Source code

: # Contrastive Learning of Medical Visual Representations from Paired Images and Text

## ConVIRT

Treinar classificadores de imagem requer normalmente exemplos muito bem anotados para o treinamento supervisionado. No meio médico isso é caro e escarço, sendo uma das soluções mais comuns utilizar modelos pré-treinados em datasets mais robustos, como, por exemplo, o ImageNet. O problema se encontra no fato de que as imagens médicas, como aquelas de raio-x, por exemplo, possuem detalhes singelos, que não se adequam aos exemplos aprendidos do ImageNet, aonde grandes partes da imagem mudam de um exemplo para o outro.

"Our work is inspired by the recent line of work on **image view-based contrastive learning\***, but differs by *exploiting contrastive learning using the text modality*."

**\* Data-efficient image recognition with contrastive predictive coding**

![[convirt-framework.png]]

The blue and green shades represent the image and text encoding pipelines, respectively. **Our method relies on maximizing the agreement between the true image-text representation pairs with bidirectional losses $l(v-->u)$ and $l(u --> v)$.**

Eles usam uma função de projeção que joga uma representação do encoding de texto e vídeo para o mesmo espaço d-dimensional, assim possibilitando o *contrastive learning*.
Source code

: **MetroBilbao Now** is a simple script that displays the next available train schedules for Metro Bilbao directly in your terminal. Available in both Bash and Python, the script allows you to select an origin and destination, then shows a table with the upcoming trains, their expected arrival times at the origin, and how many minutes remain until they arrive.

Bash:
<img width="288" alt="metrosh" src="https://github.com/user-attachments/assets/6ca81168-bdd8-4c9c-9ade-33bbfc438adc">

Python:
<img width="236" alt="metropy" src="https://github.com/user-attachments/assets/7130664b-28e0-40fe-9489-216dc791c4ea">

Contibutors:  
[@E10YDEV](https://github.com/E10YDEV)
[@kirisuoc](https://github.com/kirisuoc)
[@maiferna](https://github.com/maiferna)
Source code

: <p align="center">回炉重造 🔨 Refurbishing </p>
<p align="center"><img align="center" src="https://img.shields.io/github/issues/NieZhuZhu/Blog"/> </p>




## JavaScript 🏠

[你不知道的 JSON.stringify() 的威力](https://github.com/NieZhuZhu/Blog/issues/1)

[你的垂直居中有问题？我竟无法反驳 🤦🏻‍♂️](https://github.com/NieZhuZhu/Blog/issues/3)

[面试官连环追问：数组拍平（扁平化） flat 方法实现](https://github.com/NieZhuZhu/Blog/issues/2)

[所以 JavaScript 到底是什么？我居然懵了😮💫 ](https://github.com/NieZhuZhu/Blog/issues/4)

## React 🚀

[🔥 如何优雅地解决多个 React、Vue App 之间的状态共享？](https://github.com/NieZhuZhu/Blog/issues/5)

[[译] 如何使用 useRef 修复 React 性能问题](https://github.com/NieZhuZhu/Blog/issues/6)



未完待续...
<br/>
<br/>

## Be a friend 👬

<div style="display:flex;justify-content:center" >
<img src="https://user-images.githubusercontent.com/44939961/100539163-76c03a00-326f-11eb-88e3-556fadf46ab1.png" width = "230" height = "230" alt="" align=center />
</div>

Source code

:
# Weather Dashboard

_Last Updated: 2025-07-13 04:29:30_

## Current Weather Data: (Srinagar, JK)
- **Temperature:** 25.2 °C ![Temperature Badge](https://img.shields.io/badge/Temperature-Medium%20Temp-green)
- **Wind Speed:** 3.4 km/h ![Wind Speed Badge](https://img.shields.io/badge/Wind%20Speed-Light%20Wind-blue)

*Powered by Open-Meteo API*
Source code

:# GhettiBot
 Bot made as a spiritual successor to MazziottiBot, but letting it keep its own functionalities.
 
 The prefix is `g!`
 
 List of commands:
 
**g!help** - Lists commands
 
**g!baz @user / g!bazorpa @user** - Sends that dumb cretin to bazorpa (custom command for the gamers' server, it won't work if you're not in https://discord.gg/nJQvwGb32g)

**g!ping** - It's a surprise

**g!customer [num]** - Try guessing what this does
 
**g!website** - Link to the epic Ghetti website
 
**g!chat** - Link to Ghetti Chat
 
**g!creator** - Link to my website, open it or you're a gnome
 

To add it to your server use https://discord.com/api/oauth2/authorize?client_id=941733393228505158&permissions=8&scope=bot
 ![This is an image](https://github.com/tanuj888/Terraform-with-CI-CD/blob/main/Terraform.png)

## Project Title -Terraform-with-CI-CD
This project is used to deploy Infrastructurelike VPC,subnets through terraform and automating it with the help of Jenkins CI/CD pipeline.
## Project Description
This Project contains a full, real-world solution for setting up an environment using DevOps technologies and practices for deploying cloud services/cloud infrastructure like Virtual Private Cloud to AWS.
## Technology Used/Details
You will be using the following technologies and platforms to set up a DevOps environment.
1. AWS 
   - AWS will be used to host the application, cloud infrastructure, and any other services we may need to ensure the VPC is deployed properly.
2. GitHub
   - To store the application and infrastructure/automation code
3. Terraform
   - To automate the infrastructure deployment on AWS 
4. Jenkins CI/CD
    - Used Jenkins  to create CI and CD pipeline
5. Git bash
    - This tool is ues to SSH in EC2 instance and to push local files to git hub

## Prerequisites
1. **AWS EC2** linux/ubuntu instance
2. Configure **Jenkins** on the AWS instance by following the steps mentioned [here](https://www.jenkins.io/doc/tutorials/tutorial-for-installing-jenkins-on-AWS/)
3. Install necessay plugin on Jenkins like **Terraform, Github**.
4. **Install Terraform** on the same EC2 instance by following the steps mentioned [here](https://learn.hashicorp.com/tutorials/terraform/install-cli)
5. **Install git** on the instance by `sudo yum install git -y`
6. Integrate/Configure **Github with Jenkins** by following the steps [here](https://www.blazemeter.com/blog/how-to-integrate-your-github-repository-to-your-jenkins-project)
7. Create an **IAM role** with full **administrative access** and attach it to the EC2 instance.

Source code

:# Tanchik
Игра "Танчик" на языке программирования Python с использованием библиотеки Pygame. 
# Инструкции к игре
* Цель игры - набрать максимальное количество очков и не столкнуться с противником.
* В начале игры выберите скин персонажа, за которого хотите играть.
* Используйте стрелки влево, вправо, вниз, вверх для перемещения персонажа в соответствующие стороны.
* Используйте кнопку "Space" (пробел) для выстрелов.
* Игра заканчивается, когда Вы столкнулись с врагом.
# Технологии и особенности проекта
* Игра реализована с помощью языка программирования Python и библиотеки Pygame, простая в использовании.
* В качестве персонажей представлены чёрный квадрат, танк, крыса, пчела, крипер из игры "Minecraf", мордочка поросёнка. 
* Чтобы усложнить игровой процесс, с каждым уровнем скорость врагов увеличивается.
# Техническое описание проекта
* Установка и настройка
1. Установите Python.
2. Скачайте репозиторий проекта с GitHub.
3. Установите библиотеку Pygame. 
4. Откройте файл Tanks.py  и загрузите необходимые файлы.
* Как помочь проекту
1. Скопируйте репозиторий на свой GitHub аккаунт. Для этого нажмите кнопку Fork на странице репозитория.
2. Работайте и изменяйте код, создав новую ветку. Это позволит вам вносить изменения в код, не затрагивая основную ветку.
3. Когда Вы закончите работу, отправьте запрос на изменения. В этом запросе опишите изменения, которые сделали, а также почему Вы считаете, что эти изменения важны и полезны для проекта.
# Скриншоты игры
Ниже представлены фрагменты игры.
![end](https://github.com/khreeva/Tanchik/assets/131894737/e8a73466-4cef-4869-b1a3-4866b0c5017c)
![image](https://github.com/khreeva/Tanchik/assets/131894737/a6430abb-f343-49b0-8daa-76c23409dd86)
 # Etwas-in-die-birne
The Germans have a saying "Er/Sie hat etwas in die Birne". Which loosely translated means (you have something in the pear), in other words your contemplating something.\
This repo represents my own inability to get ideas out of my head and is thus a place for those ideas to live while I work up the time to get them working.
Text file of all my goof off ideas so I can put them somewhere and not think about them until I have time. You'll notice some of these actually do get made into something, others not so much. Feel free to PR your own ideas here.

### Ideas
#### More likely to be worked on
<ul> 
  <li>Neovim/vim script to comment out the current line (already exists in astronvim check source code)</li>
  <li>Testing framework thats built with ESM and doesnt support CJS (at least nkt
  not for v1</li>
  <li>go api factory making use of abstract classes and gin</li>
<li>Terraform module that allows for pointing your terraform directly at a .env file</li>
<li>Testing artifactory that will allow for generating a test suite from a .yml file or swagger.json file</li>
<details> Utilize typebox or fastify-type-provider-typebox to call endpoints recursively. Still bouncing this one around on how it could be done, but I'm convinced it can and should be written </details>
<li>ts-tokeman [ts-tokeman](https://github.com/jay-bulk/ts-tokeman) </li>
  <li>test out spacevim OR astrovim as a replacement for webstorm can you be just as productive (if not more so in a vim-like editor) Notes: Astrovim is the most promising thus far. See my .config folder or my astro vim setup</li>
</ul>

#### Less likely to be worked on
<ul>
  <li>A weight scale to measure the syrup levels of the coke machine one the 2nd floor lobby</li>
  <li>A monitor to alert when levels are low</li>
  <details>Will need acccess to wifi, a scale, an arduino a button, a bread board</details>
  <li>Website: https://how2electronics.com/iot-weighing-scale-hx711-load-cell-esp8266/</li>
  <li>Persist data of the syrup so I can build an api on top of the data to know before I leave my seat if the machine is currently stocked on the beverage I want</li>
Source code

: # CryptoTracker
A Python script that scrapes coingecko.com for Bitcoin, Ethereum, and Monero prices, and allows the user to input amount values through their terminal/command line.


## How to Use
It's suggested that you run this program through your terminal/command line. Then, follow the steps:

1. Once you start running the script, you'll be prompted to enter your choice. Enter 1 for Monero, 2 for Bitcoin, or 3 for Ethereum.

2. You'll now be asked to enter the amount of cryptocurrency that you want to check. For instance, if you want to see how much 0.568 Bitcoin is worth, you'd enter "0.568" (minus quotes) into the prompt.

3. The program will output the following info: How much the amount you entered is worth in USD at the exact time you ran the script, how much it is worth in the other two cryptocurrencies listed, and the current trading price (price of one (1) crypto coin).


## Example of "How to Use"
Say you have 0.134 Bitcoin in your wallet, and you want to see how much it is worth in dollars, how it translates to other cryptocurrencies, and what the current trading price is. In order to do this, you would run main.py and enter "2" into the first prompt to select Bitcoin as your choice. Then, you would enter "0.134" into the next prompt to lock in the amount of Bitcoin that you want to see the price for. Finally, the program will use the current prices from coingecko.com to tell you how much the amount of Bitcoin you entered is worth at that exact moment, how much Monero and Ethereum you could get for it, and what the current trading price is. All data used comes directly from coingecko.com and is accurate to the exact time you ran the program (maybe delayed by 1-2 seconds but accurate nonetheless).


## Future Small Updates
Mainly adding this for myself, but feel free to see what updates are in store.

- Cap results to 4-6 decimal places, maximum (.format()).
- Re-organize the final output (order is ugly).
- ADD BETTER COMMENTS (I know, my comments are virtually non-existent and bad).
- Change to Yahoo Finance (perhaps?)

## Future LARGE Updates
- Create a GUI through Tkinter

_ _ _

Write down, word for word, the lines above from the one containing "1. Скопируйте репозиторий" through the one containing "<details> Utilize typebox", both ends included.

Response below ->
1. Скопируйте репозиторий на свой GitHub аккаунт. Для этого нажмите кнопку Fork на странице репозитория.
2. Работайте и изменяйте код, создав новую ветку. Это позволит вам вносить изменения в код, не затрагивая основную ветку.
3. Когда Вы закончите работу, отправьте запрос на изменения. В этом запросе опишите изменения, которые сделали, а также почему Вы считаете, что эти изменения важны и полезны для проекта.
# Скриншоты игры
Ниже представлены фрагменты игры.
![end](https://github.com/khreeva/Tanchik/assets/131894737/e8a73466-4cef-4869-b1a3-4866b0c5017c)
![image](https://github.com/khreeva/Tanchik/assets/131894737/a6430abb-f343-49b0-8daa-76c23409dd86)
 # Etwas-in-die-birne
The Germans have a saying "Er/Sie hat etwas in die Birne". Which loosely translated means (you have something in the pear), in other words your contemplating something.\
This repo represents my own inability to get ideas out of my head and is thus a place for those ideas to live while I work up the time to get them working.
Text file of all my goof off ideas so I can put them somewhere and not think about them until I have time. You'll notice some of these actually do get made into something, others not so much. Feel free to PR your own ideas here.

### Ideas
#### More likely to be worked on
<ul> 
  <li>Neovim/vim script to comment out the current line (already exists in astronvim check source code)</li>
  <li>Testing framework thats built with ESM and doesnt support CJS (at least nkt
  not for v1</li>
  <li>go api factory making use of abstract classes and gin</li>
<li>Terraform module that allows for pointing your terraform directly at a .env file</li>
<li>Testing artifactory that will allow for generating a test suite from a .yml file or swagger.json file</li>
<details> Utilize typebox or fastify-type-provider-typebox to call endpoints recursively. Still bouncing this one around on how it could be done, but I'm convinced it can and should be written </details>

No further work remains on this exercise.